The Cardinals countered with two unproven starters of their own. Joe Kelly squared off with Cardinal kryptonite Francisco Liriano. Kelly allowed five hits, four walks but just two runs, and as he exited in the middle of the sixth the score was still tied. He gave the Cardinals the same thing he always does, a chance to win.
Game four showed the finest display of young pitching in the whole series. Michael Wacha carried a no-hitter into the eighth inning. He lost his no-hitter and shutout on the same pitch as Alvarez homered to right-center, but Wacha exceeded all expecatations by taking a no-hitter past the seventh inning for the second straight start.
Cole pitched just five innings in the deciding game five, but was far from disappointing. He was one hanging breaking ball away from keeping the Cardinals scoreless for the first five innings. He showed why he was the number one overall pick in 2011 and why he will be at the top of the rotation for a long time.
4. Starting Pitching still rules.
These are the stat lines for the losing team’s starting pitcher in each of the games in this series.
A.J. Burnett – 2 innings, 6 hits, 4 walks, 7 earned runs and 0 strikeouts.
Lance Lynn – 4.1 innings, 7 hits, 3 walks, 5 earned runs and 6 strikeouts.
Joe Kelly – 5.1 innings, 5 hits, 4 walks, 2 earned runs and 5 strikeouts.
Charlie Morton – 5.2 innings, 3 hits, 4 walks, 2 earned runs and 4 strikeouts.
Gerrit Cole – 5 innings, 3 hits, 1 walk, 2 earned runs and 5 strikeouts.
The combined numbers for these five starts comes out to an ERA of 7.25, 6.04 BB/9 and a WHIP of 1.79. I would like to equate that for you, but no one had numbers anywhere near that this season. Joe Blanton had the highest starters ERA at 6.04, the highest walk rate from a starter was Jason Marquis at 5.20 and the highest WHIP was Joe Saunders‘ 1.60. Those are not guys you would expect to see in a playoff rotation but it is similar to how the losing starters performed in this series, and that is no way to win a playoff game.
5. You still can’t bet against the Cards.
In the regular season the Cardinals had two MVP candidates, Yadier Molina and Matt Carpenter. They also had an all-star first basemen with 97 RBIs, Allen Craig, and an all-star closer with 37 saves, Edward Mujica.
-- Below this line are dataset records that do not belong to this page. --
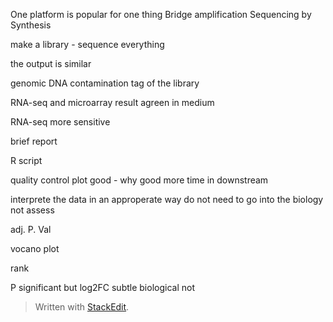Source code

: One platform is popular for one thing
Bridge amplification 
Sequencing by Synthesis

make a library - sequence everything

the output is similar

genomic DNA contamination
tag of the library

RNA-seq and microarray result agreen in medium

RNA-seq more sensitive

brief report

R script

quality control plot
good - why good more time in downstream

interprete the data in an approperate way
do not need to go into the biology not assess 

adj. P. Val

vocano plot 

rank

P significant but log2FC subtle biological not 
> Written with [StackEdit](https://stackedit.io/).
<!--stackedit_data:
eyJoaXN0b3J5IjpbLTkyMzA4ODE1NywtMTg3OTM5NTkxOCwxMD
g0NzA3OTQ1LC0xNDY4MjgzNDMxLC0zMzkzOTk1NjcsLTg0Mzcy
NjY3NiwtMzM3MTc4NDgxLDIwMzU2NjgxNTcsNzMwOTk4MTE2XX
0=
-->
In september those two all-stars lost their jobs, one by injury and one by slipping performance (possible due to injury), while the MVPs continued to perform.
As the playoffs loomed it became obvious that the two all-stars would not be ready to perform at a high level in October but all signs pointed to strong performances from their prospective MVPs making this series all the more surprising.
The top three regular season hitters for the Cardinals, Molina, Carpenter and Craig(who did not play), had a combined 1 RBI. Carpenter, one of the league’s top on-base hitters, reached just twice in 19 plate appearances. Molina reached base 40% of the time, but drove in just one run no a solo home run in game 2. When you add in the fact that Mujica threw just one inning, the Cardinals would need performances from some unsung heroes.
Whether it was Seth Maness, Kevin Siegrist, Carlos Martinez or Trevor Rosenthal out of the pen, and Matt Adams, Jon Jay, Pete Kozma or David Freese on the field, the Cardinals plugged away until the the dust settled. They have a plan, and if trips to the NLCS are any indication it seems to be working.
For that reason, you can’t count out the Cards.